### About this exercise
Could you find every line in the records below that contains the word "fájlt" and copy it?

### Saved data entries
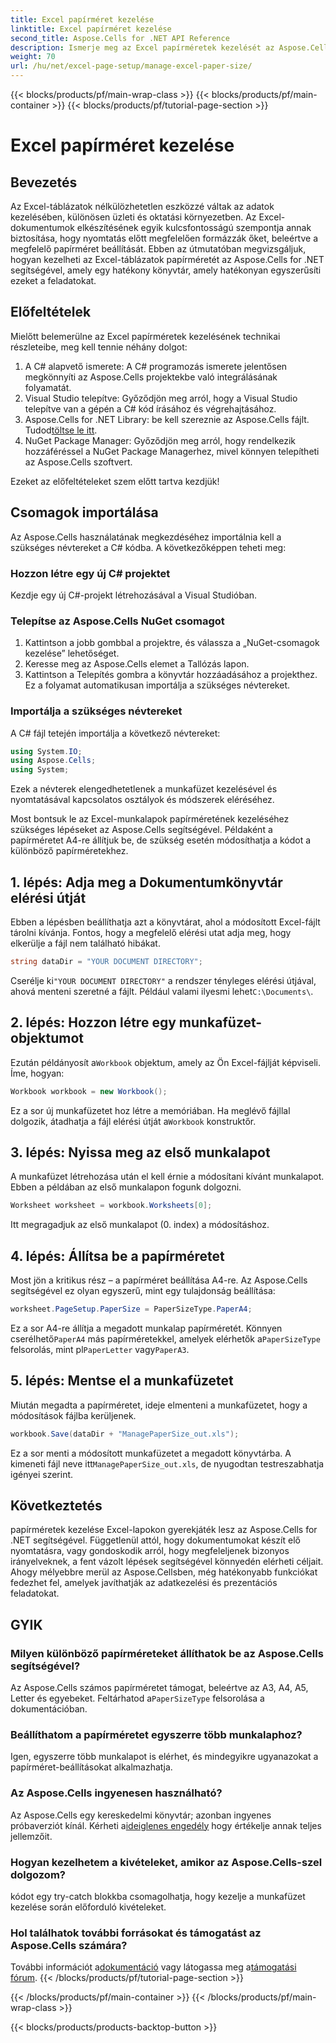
 ```yaml
---
title: Excel papírméret kezelése
linktitle: Excel papírméret kezelése
second_title: Aspose.Cells for .NET API Reference
description: Ismerje meg az Excel papírméretek kezelését az Aspose.Cells for .NET használatával. Ez az útmutató lépésenkénti utasításokat és példákat kínál a zökkenőmentes integrációhoz.
weight: 70
url: /hu/net/excel-page-setup/manage-excel-paper-size/
---
```


{{< blocks/products/pf/main-wrap-class >}}
{{< blocks/products/pf/main-container >}}
{{< blocks/products/pf/tutorial-page-section >}}

# Excel papírméret kezelése

## Bevezetés

Az Excel-táblázatok nélkülözhetetlen eszközzé váltak az adatok kezelésében, különösen üzleti és oktatási környezetben. Az Excel-dokumentumok elkészítésének egyik kulcsfontosságú szempontja annak biztosítása, hogy nyomtatás előtt megfelelően formázzák őket, beleértve a megfelelő papírméret beállítását. Ebben az útmutatóban megvizsgáljuk, hogyan kezelheti az Excel-táblázatok papírméretét az Aspose.Cells for .NET segítségével, amely egy hatékony könyvtár, amely hatékonyan egyszerűsíti ezeket a feladatokat.

## Előfeltételek

Mielőtt belemerülne az Excel papírméretek kezelésének technikai részleteibe, meg kell tennie néhány dolgot:

1. A C# alapvető ismerete: A C# programozás ismerete jelentősen megkönnyíti az Aspose.Cells projektekbe való integrálásának folyamatát.
2. Visual Studio telepítve: Győződjön meg arról, hogy a Visual Studio telepítve van a gépén a C# kód írásához és végrehajtásához.
3. Aspose.Cells for .NET Library: be kell szereznie az Aspose.Cells fájlt. Tudod[töltse le itt](https://releases.aspose.com/cells/net/).
4. NuGet Package Manager: Győződjön meg arról, hogy rendelkezik hozzáféréssel a NuGet Package Managerhez, mivel könnyen telepítheti az Aspose.Cells szoftvert.

Ezeket az előfeltételeket szem előtt tartva kezdjük!

## Csomagok importálása

Az Aspose.Cells használatának megkezdéséhez importálnia kell a szükséges névtereket a C# kódba. A következőképpen teheti meg:

### Hozzon létre egy új C# projektet

Kezdje egy új C#-projekt létrehozásával a Visual Studióban.

### Telepítse az Aspose.Cells NuGet csomagot

1. Kattintson a jobb gombbal a projektre, és válassza a „NuGet-csomagok kezelése” lehetőséget.
2. Keresse meg az Aspose.Cells elemet a Tallózás lapon.
3. Kattintson a Telepítés gombra a könyvtár hozzáadásához a projekthez. Ez a folyamat automatikusan importálja a szükséges névtereket.

### Importálja a szükséges névtereket

A C# fájl tetején importálja a következő névtereket:

```csharp
using System.IO;
using Aspose.Cells;
using System;
```

Ezek a névterek elengedhetetlenek a munkafüzet kezelésével és nyomtatásával kapcsolatos osztályok és módszerek eléréséhez.

Most bontsuk le az Excel-munkalapok papírméretének kezeléséhez szükséges lépéseket az Aspose.Cells segítségével. Példaként a papírméretet A4-re állítjuk be, de szükség esetén módosíthatja a kódot a különböző papírméretekhez.

## 1. lépés: Adja meg a Dokumentumkönyvtár elérési útját

Ebben a lépésben beállíthatja azt a könyvtárat, ahol a módosított Excel-fájlt tárolni kívánja. Fontos, hogy a megfelelő elérési utat adja meg, hogy elkerülje a fájl nem található hibákat.

```csharp
string dataDir = "YOUR DOCUMENT DIRECTORY";
```

 Cserélje ki`"YOUR DOCUMENT DIRECTORY"` a rendszer tényleges elérési útjával, ahová menteni szeretné a fájlt. Például valami ilyesmi lehet`C:\Documents\`.

## 2. lépés: Hozzon létre egy munkafüzet-objektumot

 Ezután példányosít a`Workbook` objektum, amely az Ön Excel-fájlját képviseli. Íme, hogyan:

```csharp
Workbook workbook = new Workbook();
```

 Ez a sor új munkafüzetet hoz létre a memóriában. Ha meglévő fájllal dolgozik, átadhatja a fájl elérési útját a`Workbook` konstruktőr.

## 3. lépés: Nyissa meg az első munkalapot

A munkafüzet létrehozása után el kell érnie a módosítani kívánt munkalapot. Ebben a példában az első munkalapon fogunk dolgozni.

```csharp
Worksheet worksheet = workbook.Worksheets[0];
```

Itt megragadjuk az első munkalapot (0. index) a módosításhoz.

## 4. lépés: Állítsa be a papírméretet

Most jön a kritikus rész – a papírméret beállítása A4-re. Az Aspose.Cells segítségével ez olyan egyszerű, mint egy tulajdonság beállítása:

```csharp
worksheet.PageSetup.PaperSize = PaperSizeType.PaperA4;
```

 Ez a sor A4-re állítja a megadott munkalap papírméretét. Könnyen cserélhető`PaperA4` más papírméretekkel, amelyek elérhetők a`PaperSizeType` felsorolás, mint pl`PaperLetter` vagy`PaperA3`.

## 5. lépés: Mentse el a munkafüzetet

Miután megadta a papírméretet, ideje elmenteni a munkafüzetet, hogy a módosítások fájlba kerüljenek.

```csharp
workbook.Save(dataDir + "ManagePaperSize_out.xls");
```

 Ez a sor menti a módosított munkafüzetet a megadott könyvtárba. A kimeneti fájl neve itt`ManagePaperSize_out.xls`, de nyugodtan testreszabhatja igényei szerint.

## Következtetés

papírméretek kezelése Excel-lapokon gyerekjáték lesz az Aspose.Cells for .NET segítségével. Függetlenül attól, hogy dokumentumokat készít elő nyomtatásra, vagy gondoskodik arról, hogy megfeleljenek bizonyos irányelveknek, a fent vázolt lépések segítségével könnyedén elérheti céljait. Ahogy mélyebbre merül az Aspose.Cellsben, még hatékonyabb funkciókat fedezhet fel, amelyek javíthatják az adatkezelési és prezentációs feladatokat.

## GYIK

### Milyen különböző papírméreteket állíthatok be az Aspose.Cells segítségével?
 Az Aspose.Cells számos papírméretet támogat, beleértve az A3, A4, A5, Letter és egyebeket. Feltárhatod a`PaperSizeType` felsorolása a dokumentációban.

### Beállíthatom a papírméretet egyszerre több munkalaphoz?
Igen, egyszerre több munkalapot is elérhet, és mindegyikre ugyanazokat a papírméret-beállításokat alkalmazhatja.

### Az Aspose.Cells ingyenesen használható?
 Az Aspose.Cells egy kereskedelmi könyvtár; azonban ingyenes próbaverziót kínál. Kérheti a[ideiglenes engedély](https://purchase.aspose.com/temporary-license/) hogy értékelje annak teljes jellemzőit.

### Hogyan kezelhetem a kivételeket, amikor az Aspose.Cells-szel dolgozom?
kódot egy try-catch blokkba csomagolhatja, hogy kezelje a munkafüzet kezelése során előforduló kivételeket.

### Hol találhatok további forrásokat és támogatást az Aspose.Cells számára?
 További információt a[dokumentáció](https://reference.aspose.com/cells/net/) vagy látogassa meg a[támogatási fórum](https://forum.aspose.com/c/cells/9).
{{< /blocks/products/pf/tutorial-page-section >}}

{{< /blocks/products/pf/main-container >}}
{{< /blocks/products/pf/main-wrap-class >}}

{{< blocks/products/products-backtop-button >}}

### Task output
3. Aspose.Cells for .NET Library: be kell szereznie az Aspose.Cells fájlt. Tudod[töltse le itt](https://releases.aspose.com/cells/net/).
Ebben a lépésben beállíthatja azt a könyvtárat, ahol a módosított Excel-fájlt tárolni kívánja. Fontos, hogy a megfelelő elérési utat adja meg, hogy elkerülje a fájl nem található hibákat.
 Cserélje ki`"YOUR DOCUMENT DIRECTORY"` a rendszer tényleges elérési útjával, ahová menteni szeretné a fájlt. Például valami ilyesmi lehet`C:\Documents\`.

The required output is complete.